THE PROBLEM. When "developer" occurs in a line of the material, copy that line.

DATA RECORDS.

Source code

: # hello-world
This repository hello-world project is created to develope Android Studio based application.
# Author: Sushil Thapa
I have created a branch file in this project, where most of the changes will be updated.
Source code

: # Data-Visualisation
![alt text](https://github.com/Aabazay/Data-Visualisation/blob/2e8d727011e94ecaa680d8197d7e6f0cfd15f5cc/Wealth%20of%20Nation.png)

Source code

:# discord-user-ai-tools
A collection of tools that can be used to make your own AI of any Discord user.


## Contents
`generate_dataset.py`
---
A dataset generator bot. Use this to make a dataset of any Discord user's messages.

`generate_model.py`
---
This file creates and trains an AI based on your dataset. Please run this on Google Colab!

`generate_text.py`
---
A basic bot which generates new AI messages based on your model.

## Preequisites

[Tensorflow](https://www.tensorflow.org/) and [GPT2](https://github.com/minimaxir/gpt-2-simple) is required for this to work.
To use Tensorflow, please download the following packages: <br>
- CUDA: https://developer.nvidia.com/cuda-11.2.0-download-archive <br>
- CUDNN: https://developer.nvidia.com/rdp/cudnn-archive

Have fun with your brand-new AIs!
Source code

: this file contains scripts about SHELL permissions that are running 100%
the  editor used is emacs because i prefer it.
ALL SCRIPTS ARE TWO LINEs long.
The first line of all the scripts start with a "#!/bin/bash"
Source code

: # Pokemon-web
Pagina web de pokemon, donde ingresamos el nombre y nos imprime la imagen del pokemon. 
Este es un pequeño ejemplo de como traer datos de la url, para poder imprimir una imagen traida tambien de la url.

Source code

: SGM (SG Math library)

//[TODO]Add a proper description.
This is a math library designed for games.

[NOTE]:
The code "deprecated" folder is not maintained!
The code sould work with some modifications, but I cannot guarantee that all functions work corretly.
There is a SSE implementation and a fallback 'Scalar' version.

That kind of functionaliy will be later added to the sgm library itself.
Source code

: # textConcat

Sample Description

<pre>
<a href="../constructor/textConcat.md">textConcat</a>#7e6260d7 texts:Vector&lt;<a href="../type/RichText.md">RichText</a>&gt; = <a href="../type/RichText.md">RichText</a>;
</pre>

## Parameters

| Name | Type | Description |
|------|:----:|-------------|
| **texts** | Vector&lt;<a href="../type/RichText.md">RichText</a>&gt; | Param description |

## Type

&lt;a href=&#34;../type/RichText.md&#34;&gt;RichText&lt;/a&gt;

EXERCISE OUTPUT.
- CUDA: https://developer.nvidia.com/cuda-11.2.0-download-archive <br>
- CUDNN: https://developer.nvidia.com/rdp/cudnn-archive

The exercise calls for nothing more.